Buyer’s Property and Material Supplied by Buyer

  • Where the Buyer supplies materials, adequate quantities shall be supplied to cover spoilage. Sheets, garments and other materials shall not be counted or checked when received unless requested by the Buyer in writing. An additional charge may be made by the Seller in respect of any such counting or checking requested by the Buyer.
  • In the case of property and materials left with the Seller without specific instructions, the Seller shall be free to dispose of them at the end of two months after his receiving them and to accept and retain any proceeds gained from such disposal to cover the Seller’s costs in holding and handling such items.
  • Where materials or equipment are supplied by the Buyer for the provision of Services the Seller shall accept no liability for imperfect work caused by defects in, or the unsuitability of, such materials or equipment for the works.
  • Any change or correction to any film, bromides, artwork and/or any printing surface supplied by the Buyer which is deemed necessary by the Seller to ensure correctly finished work shall be invoiced as an extra.

Buyers Disclaimer

  • The Buyer hereby disclaims any right to rescind, or cancel the contract or to sue for damages or to claim restitution arising out of any inadvertent misrepresentation made to the Buyer by any servant or agent of the Seller and the Buyer acknowledges that the Buyer buys the Goods relying solely upon the Buyers own skill and judgement and that the Seller shall not be bound by nor responsible for any terms, condition, representation or warranty other than the warranty other than the warranty given by the manufacturer which warranty shall be personal to the Buyer and shall not be transferable to any subsequent Buyer.

Title

The Seller and the Buyer agree that ownership of the Goods shall not pass until:

The Buyer has paid the Seller all amounts owing to the Seller; and

The Buyer has met all its other obligations to the Seller.

  •  Receipt by the Seller of any form of payment other than cash shall not be deemed to be payment until that form of payment has been honoured, cleared or recognised.
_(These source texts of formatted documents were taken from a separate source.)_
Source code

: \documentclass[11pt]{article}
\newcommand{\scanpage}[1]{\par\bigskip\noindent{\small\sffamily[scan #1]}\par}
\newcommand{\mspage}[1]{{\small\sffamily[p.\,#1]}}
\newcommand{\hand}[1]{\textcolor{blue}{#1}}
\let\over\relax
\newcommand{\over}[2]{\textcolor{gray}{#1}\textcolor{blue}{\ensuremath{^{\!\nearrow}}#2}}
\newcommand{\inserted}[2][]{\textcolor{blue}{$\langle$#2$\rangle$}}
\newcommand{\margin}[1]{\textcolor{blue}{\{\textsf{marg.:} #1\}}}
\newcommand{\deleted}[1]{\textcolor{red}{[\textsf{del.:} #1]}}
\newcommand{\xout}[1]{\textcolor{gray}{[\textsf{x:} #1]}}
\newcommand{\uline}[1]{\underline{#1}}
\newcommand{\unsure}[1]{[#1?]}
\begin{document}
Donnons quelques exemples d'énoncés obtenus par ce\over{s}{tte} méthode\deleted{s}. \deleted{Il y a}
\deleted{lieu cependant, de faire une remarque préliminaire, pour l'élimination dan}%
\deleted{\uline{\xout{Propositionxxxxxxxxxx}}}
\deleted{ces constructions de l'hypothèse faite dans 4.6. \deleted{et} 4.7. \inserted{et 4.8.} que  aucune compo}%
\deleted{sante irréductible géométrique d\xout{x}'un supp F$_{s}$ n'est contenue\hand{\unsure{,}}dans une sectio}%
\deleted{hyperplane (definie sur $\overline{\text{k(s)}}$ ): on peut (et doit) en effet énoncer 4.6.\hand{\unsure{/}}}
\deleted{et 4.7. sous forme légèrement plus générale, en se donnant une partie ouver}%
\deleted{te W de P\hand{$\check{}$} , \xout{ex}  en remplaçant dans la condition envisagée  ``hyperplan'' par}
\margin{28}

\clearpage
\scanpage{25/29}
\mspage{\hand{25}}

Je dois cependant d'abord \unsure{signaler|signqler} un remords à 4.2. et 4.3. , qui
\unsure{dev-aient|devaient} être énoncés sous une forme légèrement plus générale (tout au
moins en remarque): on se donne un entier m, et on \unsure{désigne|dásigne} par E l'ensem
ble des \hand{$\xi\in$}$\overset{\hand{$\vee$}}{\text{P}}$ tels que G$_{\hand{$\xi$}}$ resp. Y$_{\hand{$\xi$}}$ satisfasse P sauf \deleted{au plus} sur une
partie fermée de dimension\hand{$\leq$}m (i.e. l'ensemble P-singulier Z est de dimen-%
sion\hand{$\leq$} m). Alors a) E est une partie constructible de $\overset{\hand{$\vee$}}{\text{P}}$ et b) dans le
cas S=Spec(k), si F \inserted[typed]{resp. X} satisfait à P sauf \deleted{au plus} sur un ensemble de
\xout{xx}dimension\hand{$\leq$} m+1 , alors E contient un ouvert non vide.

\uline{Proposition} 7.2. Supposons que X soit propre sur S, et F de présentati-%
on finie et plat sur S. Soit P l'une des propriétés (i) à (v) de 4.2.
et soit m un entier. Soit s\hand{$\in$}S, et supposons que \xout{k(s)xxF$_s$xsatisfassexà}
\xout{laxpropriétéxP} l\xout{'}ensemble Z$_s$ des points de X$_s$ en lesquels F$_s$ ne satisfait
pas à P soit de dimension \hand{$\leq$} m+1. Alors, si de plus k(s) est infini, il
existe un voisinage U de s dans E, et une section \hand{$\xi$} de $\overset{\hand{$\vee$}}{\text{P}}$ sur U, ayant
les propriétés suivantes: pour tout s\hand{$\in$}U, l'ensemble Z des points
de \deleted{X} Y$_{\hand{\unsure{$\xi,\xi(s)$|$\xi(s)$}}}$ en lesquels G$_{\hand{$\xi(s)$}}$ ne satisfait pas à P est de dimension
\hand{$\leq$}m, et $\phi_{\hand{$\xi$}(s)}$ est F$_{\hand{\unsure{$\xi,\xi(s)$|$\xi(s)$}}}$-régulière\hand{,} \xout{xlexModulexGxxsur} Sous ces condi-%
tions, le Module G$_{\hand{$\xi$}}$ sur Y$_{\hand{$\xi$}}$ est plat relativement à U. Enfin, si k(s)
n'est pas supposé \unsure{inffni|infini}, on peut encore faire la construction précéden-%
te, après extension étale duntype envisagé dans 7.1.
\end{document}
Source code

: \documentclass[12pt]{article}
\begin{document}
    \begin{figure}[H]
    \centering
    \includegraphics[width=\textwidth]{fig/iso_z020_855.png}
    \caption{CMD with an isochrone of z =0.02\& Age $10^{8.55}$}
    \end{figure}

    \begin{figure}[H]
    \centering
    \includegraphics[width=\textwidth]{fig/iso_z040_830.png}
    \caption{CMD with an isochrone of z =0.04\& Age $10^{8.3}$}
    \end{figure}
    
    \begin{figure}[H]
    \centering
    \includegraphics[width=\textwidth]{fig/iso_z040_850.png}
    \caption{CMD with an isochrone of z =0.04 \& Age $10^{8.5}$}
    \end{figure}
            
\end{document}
It is further agreed that:

  • Until ownership of the Goods passes to the Buyer in accordance with clause 10.1 that the Buyer is only a bailee of the Goods and must return the Goods to the Seller on request.
  • The Buyer holds the benefit of the Buyer’s insurance of the Goods on trust for the Seller and must pay to the Seller the proceeds of any insurance in the event of the Goods being lost, damaged or destroyed.
  • The Buyer must not sell, dispose, or otherwise part with possession of the Goods other than in the ordinary course of business and for market value. If the Buyer sells, disposes or parts with possession of the Goods then the Buyer must hold the proceeds of any such act on trust for the Seller and must pay or deliver the proceeds to the Seller on demand.
  • The Buyer should not convert or process the Goods or intermix them with other goods but if the Buyer does so then the Buyer holds the resulting product on trust for the benefit of the Seller and must sell, dispose of or return the resulting product to the Seller as it so directs.
  • The Buyer irrevocably authorises the Seller to enter any premises where the Seller believes the Goods are kept and recover possession of the Goods.
  • The Seller may recover possession of any Goods in transit whether or not delivery has occurred.
  • The Buyer shall not charge or grant an encumbrance over the Goods nor grant nor otherwise give away any interest in the Goods while they remain the property of the Seller.
  • The Seller may commence proceedings to recover the Price of the Goods sold notwithstanding that ownership of the Goods has not passed to the Buyer.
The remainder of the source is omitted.